In my dim and distant past I was fortunate enough to have some exposure to a product called Informatica. Informatica is the market leading enterprise Extract, Transform & Load (ETL) product and will therefore be a direct competitor to SQL Server Integration Services (SSIS) when it is released later this year.
We are currently engaged in a piece of work in which we are comparing Informatica functionality with SSIS functionality. We are attempting to demonstrate that, functionally, SSIS operates in the same high end space as Informatica. The output from this engagement will be a whitepaper that will be freely available in the public domain before the first half of this calendar year is out.
About 7 months ago I carried out an ad-hoc comparison of the 2 products and my key conclusions were:
- The SSIS architecture is simpler than Informatica which makes installation and deployment easier
- Informatica's architecture allows a more modular and reusable approach to implementing data flow. I have previously lamented SSIS's shortcomings in this area here.
- The Port-to-port method of designing data-flow that Informatica uses in a mapping is preferable to the transformation-to-transformation method that SSIS leverages (In the intervening time period I have since changed my opinion about this - both methods have their plus and minus points.)
- Informatica's metadata architecture provided a better mechanism for logging than SSIS (I have since *completely* altered my opinion on this).
- Informatica's metadata architecture allows for real-time monitoring of a batch even on a scheduled batch. SSIS's architecture does not.
All in all I felt SSIS had some way to go to catch up with Informatica. Well, what a difference 7 months makes :)
All of the conclusions I came to 7 months ago were based on a visual feature by feature comparison. Our current engagement on the whitepaper is a real-life scenario and so has afforded me the opportunity to delve much deeper into the products and really produce a more balanced view of functionality and (crucially) performance which I wasn't able to do before.
Perhaps a little bit of context is necassary before I go any further.

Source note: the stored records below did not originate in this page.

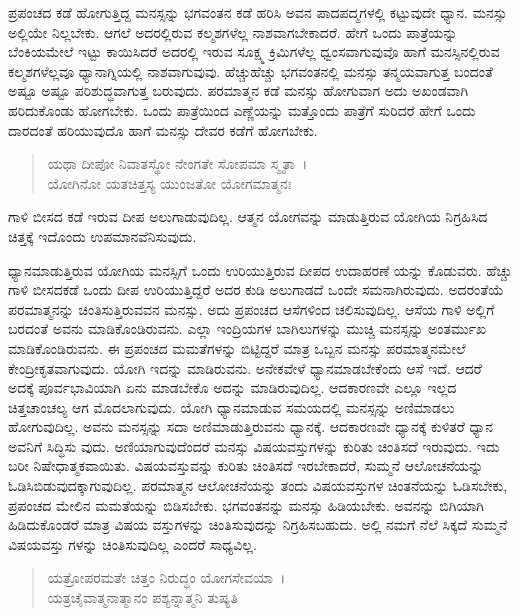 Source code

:ಪ್ರಪಂಚದ ಕಡೆ ಹೋಗುತ್ತಿದ್ದ ಮನಸ್ಸನ್ನು ಭಗವಂತನ ಕಡೆ ಹರಿಸಿ ಅವನ ಪಾದಪದ್ಮಗಳಲ್ಲಿ ಕಟ್ಟುವುದೇ ಧ್ಯಾನ. ಮನಸ್ಸು ಅಲ್ಲಿಯೇ ನಿಲ್ಲಬೇಕು. ಆಗಲೆ ಅದರಲ್ಲಿರುವ ಕಲ್ಮಶಗಳೆಲ್ಲ ನಾಶವಾಗಬೇಕಾದರೆ. ಹೇಗೆ ಒಂದು ಪಾತ್ರೆಯನ್ನು ಬೆಂಕಿಯಮೇಲೆ ಇಟ್ಟು ಕಾಯಿಸಿದರೆ ಅದರಲ್ಲಿ ಇರುವ ಸೂಕ್ಷ್ಮ ಕ್ರಿಮಿಗಳೆಲ್ಲ ಧ್ವಂಸವಾಗುವುವೊ ಹಾಗೆ ಮನಸ್ಸಿನಲ್ಲಿರುವ ಕಲ್ಮಶಗಳೆಲ್ಲವೂ ಧ್ಯಾನಾಗ್ನಿಯಲ್ಲಿ ನಾಶವಾಗುವುವು. ಹೆಚ್ಚುಹೆಚ್ಚು ಭಗವಂತನಲ್ಲಿ ಮನಸ್ಸು ತನ್ಮಯವಾಗುತ್ತ ಬಂದಂತೆ ಅಷ್ಟೂ ಅಷ್ಟೂ ಪರಿಶುದ್ಧವಾಗುತ್ತ ಬರುವುದು. ಪರಮಾತ್ಮನ ಕಡೆ ಮನಸ್ಸು ಹೋಗುವಾಗ ಅದು ಅಖಂಡವಾಗಿ ಹರಿದುಕೊಂಡು ಹೋಗಬೇಕು. ಒಂದು ಪಾತ್ರೆಯಿಂದ ಎಣ್ಣೆಯನ್ನು ಮತ್ತೊಂದು ಪಾತ್ರೆಗೆ ಸುರಿದರೆ ಹೇಗೆ ಒಂದು ದಾರದಂತೆ ಹರಿಯುವುದೊ ಹಾಗೆ ಮನಸ್ಸು ದೇವರ ಕಡೆಗೆ ಹೋಗಬೇಕು.

\begin{verse}
ಯಥಾ ದೀಪೋ ನಿವಾತಸ್ಥೋ ನೇಂಗತೇ ಸೋಪಮಾ ಸ್ಮೃತಾ~।\\ಯೋಗಿನೋ ಯತಚಿತ್ತಸ್ಯ ಯುಂಜತೋ ಯೋಗಮಾತ್ಮನಃ 
\end{verse}

{\small ಗಾಳಿ ಬೀಸದ ಕಡೆ ಇರುವ ದೀಪ ಅಲುಗಾಡುವುದಿಲ್ಲ. ಆತ್ಮನ ಯೋಗವನ್ನು ಮಾಡುತ್ತಿರುವ ಯೋಗಿಯ ನಿಗ್ರಹಿಸಿದ ಚಿತ್ತಕ್ಕೆ ಇದೊಂದು ಉಪಮಾನವೆನಿಸುವುದು.}

ಧ್ಯಾನಮಾಡುತ್ತಿರುವ ಯೋಗಿಯ ಮನಸ್ಸಿಗೆ ಒಂದು ಉರಿಯುತ್ತಿರುವ ದೀಪದ ಉದಾಹರಣೆ ಯನ್ನು ಕೊಡುವರು. ಹೆಚ್ಚು ಗಾಳಿ ಬೀಸದಕಡೆ ಒಂದು ದೀಪ ಉರಿಯುತ್ತಿದ್ದರೆ ಅದರ ಕುಡಿ ಅಲುಗಾಡದೆ ಒಂದೇ ಸಮನಾಗಿರುವುದು. ಅದರಂತೆಯೆ ಪರಮಾತ್ಮನನ್ನು ಚಿಂತಿಸುತ್ತಿರುವವನ ಮನಸ್ಸು. ಅದು ಪ್ರಪಂಚದ ಆಸೆಗಳಿಂದ ಚಲಿಸುವುದಿಲ್ಲ. ಆಸೆಯ ಗಾಳಿ ಅಲ್ಲಿಗೆ ಬರದಂತೆ ಅವನು ಮಾಡಿಕೊಂಡಿರುವನು. ಎಲ್ಲಾ ಇಂದ್ರಿಯಗಳ ಬಾಗಿಲುಗಳನ್ನು ಮುಚ್ಚಿ ಮನಸ್ಸನ್ನು ಅಂತರ್ಮುಖ ಮಾಡಿಕೊಂಡಿರುವನು. ಈ ಪ್ರಪಂಚದ ಮಮತೆಗಳನ್ನು ಬಿಟ್ಟಿದ್ದರೆ ಮಾತ್ರ ಒಬ್ಬನ ಮನಸ್ಸು ಪರಮಾತ್ಮನಮೇಲೆ ಕೇಂದ್ರೀಕೃತವಾಗುವುದು. ಯೋಗಿ ಇದನ್ನು ಮಾಡಿರುವನು. ಅನೇಕವೇಳೆ ಧ್ಯಾನಮಾಡಬೇಕೆಂದು ಆಸೆ ಇದೆ. ಆದರೆ ಅದಕ್ಕೆ ಪೂರ್ವಭಾವಿಯಾಗಿ ಏನು ಮಾಡಬೇಕೊ ಅದನ್ನು ಮಾಡಿರುವುದಿಲ್ಲ. ಆದಕಾರಣವೇ ಎಲ್ಲೂ ಇಲ್ಲದ ಚಿತ್ತಚಾಂಚಲ್ಯ ಆಗ ಮೊದಲಾಗುವುದು. ಯೋಗಿ ಧ್ಯಾನಮಾಡುವ ಸಮಯದಲ್ಲಿ ಮನಸ್ಸನ್ನು ಅಣಿಮಾಡಲು ಹೋಗುವುದಿಲ್ಲ. ಅವನು ಮನಸ್ಸನ್ನು ಸದಾ ಅಣಿಮಾಡುತ್ತಿರುವನು ಧ್ಯಾನಕ್ಕೆ. ಆದಕಾರಣವೇ ಧ್ಯಾನಕ್ಕೆ ಕುಳಿತರೆ ಧ್ಯಾನ ಅವನಿಗೆ ಸಿದ್ಧಿಸು ವುದು. ಅಣಿಯಾಗುವುದೆಂದರೆ ಮನಸ್ಸು ವಿಷಯವಸ್ತುಗಳನ್ನು ಕುರಿತು ಚಿಂತಿಸದೆ ಇರುವುದು. ಇದು ಬರೀ ನಿಷೇಧಾತ್ಮಕವಾಯಿತು. ವಿಷಯವಸ್ತುವನ್ನು ಕುರಿತು ಚಿಂತಿಸದೆ ಇರಬೇಕಾದರೆ, ಸುಮ್ಮನೆ ಆಲೋಚನೆಯನ್ನು ಓಡಿಸಿಬಿಡುವುದಕ್ಕಾಗುವುದಿಲ್ಲ. ಪರಮಾತ್ಮನ ಆಲೋಚನೆಯನ್ನು ತಂದು ವಿಷಯವಸ್ತುಗಳ ಚಿಂತನೆಯನ್ನು ಓಡಿಸಬೇಕು, ಪ್ರಪಂಚದ ಮೇಲಿನ ಮಮತೆಯನ್ನು ಬಿಡಿಸಬೇಕು. ಭಗವಂತನನ್ನು ಮನಸ್ಸು ಹಿಡಿಯಬೇಕು. ಅವನನ್ನು ಬಿಗಿಯಾಗಿ ಹಿಡಿದುಕೊಂಡರೆ ಮಾತ್ರ ವಿಷಯ ವಸ್ತುಗಳನ್ನು ಚಿಂತಿಸುವುದನ್ನು ನಿಗ್ರಹಿಸಬಹುದು. ಅಲ್ಲಿ ನಮಗೆ ನೆಲೆ ಸಿಕ್ಕದೆ ಸುಮ್ಮನೆ ವಿಷಯವಸ್ತು ಗಳನ್ನು ಚಿಂತಿಸುವುದಿಲ್ಲ ಎಂದರೆ ಸಾಧ್ಯವಿಲ್ಲ.

\begin{verse}
ಯತ್ರೋಪರಮತೇ ಚಿತ್ತಂ ನಿರುದ್ಧಂ ಯೋಗಸೇವಯಾ~।\\ಯತ್ರಚೈವಾತ್ಮನಾತ್ಮಾನಂ ಪಶ್ಯನ್ನಾತ್ಮನಿ ತುಷ್ಯತಿ 
\end{verse}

For the whitepaper we are comparing the products using the scenario of processing web logs that capture activity from our website (so get on there and create me some test data :). This involves extracting data from multiple files all at once, transforming the pertinent information from what is essentially a long data string, aggregating the data to provide summary information & loading the results into a star schema model. It is a classic data mart scenario.

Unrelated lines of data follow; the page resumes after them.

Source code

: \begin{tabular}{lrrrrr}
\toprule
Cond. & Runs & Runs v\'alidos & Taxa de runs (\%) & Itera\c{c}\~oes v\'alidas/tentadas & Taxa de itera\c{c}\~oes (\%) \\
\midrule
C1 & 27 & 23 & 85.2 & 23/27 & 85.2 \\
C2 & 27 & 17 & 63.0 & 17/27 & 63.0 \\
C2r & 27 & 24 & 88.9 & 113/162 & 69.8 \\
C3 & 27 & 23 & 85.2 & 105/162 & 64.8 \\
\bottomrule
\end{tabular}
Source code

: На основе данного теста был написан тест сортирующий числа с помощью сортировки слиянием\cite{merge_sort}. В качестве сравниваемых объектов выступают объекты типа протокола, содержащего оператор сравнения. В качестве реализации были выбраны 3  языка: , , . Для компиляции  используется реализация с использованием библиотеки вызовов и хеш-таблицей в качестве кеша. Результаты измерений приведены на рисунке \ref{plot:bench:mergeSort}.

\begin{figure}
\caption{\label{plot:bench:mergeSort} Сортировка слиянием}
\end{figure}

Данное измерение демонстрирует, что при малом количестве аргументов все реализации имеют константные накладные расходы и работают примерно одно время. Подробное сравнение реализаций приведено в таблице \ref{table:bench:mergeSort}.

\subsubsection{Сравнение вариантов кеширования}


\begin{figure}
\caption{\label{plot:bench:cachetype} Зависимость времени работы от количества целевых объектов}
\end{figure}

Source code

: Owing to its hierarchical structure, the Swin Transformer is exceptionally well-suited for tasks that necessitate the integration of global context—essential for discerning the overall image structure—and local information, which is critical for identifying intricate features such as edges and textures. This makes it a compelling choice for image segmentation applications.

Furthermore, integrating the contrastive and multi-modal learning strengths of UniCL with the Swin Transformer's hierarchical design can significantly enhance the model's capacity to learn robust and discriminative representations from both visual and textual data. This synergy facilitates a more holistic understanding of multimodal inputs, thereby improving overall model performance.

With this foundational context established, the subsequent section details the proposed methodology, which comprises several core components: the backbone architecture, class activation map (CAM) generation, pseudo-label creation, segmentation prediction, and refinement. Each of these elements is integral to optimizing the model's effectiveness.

Here are some of my findings thus far:
- Informatica does not have an equivalent of SSIS’s UNION component . This is a big problem for what I’m trying to do because a lot of the logs that I’m trying to load are in different folders (to represent the different web servers). Informatica requires 2 pipelines (see #3 below) to extract this data whereas SSIS can just have 2 source adapters in the same data-flow and UNION the data together.
- SSIS’s method of loading multiple files (i.e. the "Multiple Flat Files Source Adapter") is a lot better than Informatica's. With Informatica you have to, externally to Informatica, build a list of files to process and then pass that list back into Informatica. To make this dynamic at runtime you would have to shell out to an external process to produce the file list. This is not pleasant – especially compared to SSIS’s very simple method of just specifying “*.log” in the source adapter.

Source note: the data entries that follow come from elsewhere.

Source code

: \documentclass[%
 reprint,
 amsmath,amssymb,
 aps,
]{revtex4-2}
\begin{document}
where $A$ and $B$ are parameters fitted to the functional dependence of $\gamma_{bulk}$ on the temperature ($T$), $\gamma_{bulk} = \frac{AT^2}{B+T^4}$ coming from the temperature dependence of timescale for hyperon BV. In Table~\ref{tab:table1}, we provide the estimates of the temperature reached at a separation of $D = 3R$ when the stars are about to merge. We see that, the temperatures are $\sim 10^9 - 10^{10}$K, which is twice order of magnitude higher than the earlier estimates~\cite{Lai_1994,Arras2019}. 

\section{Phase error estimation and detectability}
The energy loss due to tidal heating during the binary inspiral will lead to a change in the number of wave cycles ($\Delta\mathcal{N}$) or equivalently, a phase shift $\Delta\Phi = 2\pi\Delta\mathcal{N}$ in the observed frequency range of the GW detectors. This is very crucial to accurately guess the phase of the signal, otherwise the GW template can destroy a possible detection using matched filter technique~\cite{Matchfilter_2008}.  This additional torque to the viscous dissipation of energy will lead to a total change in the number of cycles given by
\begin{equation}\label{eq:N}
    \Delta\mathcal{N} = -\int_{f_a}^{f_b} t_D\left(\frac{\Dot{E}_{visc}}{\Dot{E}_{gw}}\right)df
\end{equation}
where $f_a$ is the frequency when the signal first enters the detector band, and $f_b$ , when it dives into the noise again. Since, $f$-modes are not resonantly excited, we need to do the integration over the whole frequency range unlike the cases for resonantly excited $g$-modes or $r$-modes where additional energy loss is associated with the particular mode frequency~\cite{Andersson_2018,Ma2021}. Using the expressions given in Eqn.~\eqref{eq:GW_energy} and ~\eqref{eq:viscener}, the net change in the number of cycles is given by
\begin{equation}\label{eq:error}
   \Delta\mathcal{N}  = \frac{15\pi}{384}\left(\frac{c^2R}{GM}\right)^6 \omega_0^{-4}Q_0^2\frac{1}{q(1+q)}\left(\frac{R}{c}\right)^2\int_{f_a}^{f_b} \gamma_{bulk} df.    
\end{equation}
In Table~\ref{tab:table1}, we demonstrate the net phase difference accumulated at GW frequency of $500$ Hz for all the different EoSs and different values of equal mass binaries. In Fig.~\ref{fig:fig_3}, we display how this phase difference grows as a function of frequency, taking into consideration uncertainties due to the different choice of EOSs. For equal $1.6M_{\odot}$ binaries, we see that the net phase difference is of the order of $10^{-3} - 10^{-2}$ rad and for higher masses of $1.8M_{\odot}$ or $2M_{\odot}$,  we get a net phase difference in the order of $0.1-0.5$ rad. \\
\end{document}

- I have a pipeline (built in both SSIS & INFA) that filters out all comment lines from the web logs, extracts all the individual fields (e.g. Timestamp, ClientIP address, URI, Referrer etc...), and inserts into a SQL Server table. The SSIS pipeline is working on ~150000 rows and completes in ~23 seconds. The Informatica method (which uses 2 pipelines cos of #1 above) takes ~45 seconds. Even 1 Informatica pipeline on its own (working on about half the records) took ~27 seconds. Bear in mind also that the SSIS pipeline was run from BIDS and as I have previously mentioned, BIDS places a large overhead on the execution of a package. I would suppose that Informatica does not have the same restriction. In short, SSIS seems a lot quicker!
- SSIS’s method of dynamically setting the destination at runtime (i.e. configurations) is a lot better than the Informatica equivalent. With Informatica you have to configure each task to use the dynamic value, and setting up the value itself is a manual process because you have to manually handcraft what is termed a parameter list. SSIS does this using the configuration wizard. Let me say again, EVERY Informatica task that uses an external connection has to have a dynamic configuration set up using this method; with SSIS you do it in one place, on the Connection Manager.
All pretty interesting stuff I hope you'll agree! And very refreshing for those of us hoping to see SSIS gain a strong foothold in the enterprise ETL market.
At the moment I don't know what I don't know but I hope to learn more about the 2 products in the coming weeks. Watch this space for more information as and when I have it!
[If any of the information above is not accurate then please let me know. I stand here to be shot down]
I have been informed via a posted comment (see below) that Informatica does indeed have a UNION transformation as of v7.1. The latest version that I have had visibility of is v6.2.1.
Thank you very much to the anonymous commenter for this information!